» YOUR ASSIGNMENT
Print the lines of the data, starting with the first, up to and including the line where "y política de" appears.

» DATA RECORDS
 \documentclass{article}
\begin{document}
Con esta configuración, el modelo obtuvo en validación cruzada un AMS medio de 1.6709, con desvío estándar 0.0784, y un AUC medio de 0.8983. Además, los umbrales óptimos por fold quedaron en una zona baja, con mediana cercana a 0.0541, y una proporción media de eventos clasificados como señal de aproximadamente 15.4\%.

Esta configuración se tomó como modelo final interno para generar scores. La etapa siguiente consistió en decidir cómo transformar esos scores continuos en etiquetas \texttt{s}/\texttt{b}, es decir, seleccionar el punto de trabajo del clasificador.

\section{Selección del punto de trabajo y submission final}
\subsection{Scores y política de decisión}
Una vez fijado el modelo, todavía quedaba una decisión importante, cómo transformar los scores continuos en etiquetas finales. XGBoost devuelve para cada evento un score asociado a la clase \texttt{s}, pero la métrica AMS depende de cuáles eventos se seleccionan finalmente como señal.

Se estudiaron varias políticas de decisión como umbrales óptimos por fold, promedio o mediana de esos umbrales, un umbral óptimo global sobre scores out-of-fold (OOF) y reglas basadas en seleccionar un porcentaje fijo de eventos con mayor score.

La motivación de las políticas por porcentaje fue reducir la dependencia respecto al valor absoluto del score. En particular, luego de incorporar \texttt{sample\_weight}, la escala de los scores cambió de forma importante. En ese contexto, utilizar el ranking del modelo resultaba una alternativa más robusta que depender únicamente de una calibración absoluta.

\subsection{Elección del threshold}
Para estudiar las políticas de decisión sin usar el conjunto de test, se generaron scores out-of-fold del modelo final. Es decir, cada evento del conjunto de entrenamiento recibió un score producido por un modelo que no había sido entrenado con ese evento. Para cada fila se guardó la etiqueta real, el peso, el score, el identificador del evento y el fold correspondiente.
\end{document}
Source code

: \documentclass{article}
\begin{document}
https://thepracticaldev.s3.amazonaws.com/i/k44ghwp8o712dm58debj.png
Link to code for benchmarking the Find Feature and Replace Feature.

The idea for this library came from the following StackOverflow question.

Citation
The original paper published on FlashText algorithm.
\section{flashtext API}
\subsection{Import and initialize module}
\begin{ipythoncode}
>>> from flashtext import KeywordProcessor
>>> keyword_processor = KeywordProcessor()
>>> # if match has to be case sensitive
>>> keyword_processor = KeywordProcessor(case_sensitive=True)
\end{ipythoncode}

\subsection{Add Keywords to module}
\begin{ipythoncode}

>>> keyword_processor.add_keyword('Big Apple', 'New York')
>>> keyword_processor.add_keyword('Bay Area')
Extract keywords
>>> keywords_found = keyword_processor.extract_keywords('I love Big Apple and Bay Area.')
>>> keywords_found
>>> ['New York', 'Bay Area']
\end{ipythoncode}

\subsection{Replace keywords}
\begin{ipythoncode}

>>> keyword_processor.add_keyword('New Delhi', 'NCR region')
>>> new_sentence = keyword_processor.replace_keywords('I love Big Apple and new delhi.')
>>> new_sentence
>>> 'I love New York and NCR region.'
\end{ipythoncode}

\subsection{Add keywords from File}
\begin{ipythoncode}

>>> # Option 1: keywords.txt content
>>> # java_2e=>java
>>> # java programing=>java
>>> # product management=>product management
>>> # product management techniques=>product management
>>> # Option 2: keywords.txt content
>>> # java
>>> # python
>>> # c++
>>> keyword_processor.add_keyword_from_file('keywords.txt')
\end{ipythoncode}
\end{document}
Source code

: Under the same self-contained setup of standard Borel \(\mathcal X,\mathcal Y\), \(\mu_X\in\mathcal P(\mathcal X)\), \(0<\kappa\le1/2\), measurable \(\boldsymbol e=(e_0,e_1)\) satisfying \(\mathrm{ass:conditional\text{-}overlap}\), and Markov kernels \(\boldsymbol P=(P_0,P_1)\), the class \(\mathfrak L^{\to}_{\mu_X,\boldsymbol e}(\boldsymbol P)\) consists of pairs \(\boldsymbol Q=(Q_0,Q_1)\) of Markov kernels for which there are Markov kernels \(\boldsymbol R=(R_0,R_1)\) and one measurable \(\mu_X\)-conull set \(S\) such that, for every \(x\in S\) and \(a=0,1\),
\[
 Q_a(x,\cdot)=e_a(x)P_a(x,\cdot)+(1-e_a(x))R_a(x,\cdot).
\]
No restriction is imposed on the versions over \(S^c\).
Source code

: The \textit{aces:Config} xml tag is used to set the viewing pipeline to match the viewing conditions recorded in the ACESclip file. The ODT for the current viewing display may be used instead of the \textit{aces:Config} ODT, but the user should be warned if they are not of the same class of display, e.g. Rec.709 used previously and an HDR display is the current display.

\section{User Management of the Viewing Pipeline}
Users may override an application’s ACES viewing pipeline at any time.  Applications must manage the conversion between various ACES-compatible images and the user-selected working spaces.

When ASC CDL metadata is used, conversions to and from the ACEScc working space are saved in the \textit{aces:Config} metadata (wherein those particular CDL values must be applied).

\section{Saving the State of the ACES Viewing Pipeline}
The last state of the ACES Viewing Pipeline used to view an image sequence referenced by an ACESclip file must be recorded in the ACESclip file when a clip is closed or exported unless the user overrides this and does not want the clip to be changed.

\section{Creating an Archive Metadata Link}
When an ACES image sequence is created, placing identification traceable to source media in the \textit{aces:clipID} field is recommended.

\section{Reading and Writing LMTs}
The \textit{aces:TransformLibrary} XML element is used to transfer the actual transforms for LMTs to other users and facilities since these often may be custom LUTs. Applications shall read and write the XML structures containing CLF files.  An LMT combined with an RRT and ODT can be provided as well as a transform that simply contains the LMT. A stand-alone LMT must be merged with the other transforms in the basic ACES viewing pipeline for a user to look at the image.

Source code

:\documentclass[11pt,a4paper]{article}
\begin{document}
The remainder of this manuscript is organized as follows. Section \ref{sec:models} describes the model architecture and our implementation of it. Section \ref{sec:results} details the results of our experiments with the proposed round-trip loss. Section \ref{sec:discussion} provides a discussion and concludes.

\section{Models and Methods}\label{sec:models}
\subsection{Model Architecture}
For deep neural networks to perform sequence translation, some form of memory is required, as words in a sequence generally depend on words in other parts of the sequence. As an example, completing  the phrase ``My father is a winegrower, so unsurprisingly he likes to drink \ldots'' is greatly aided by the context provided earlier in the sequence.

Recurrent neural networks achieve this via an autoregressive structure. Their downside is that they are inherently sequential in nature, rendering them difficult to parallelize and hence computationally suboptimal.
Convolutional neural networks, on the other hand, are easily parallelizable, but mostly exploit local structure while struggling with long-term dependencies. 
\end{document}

» TASK SOLUTION
 \documentclass{article}
\begin{document}
Con esta configuración, el modelo obtuvo en validación cruzada un AMS medio de 1.6709, con desvío estándar 0.0784, y un AUC medio de 0.8983. Además, los umbrales óptimos por fold quedaron en una zona baja, con mediana cercana a 0.0541, y una proporción media de eventos clasificados como señal de aproximadamente 15.4\%.

Esta configuración se tomó como modelo final interno para generar scores. La etapa siguiente consistió en decidir cómo transformar esos scores continuos en etiquetas \texttt{s}/\texttt{b}, es decir, seleccionar el punto de trabajo del clasificador.

\section{Selección del punto de trabajo y submission final}
\subsection{Scores y política de decisión}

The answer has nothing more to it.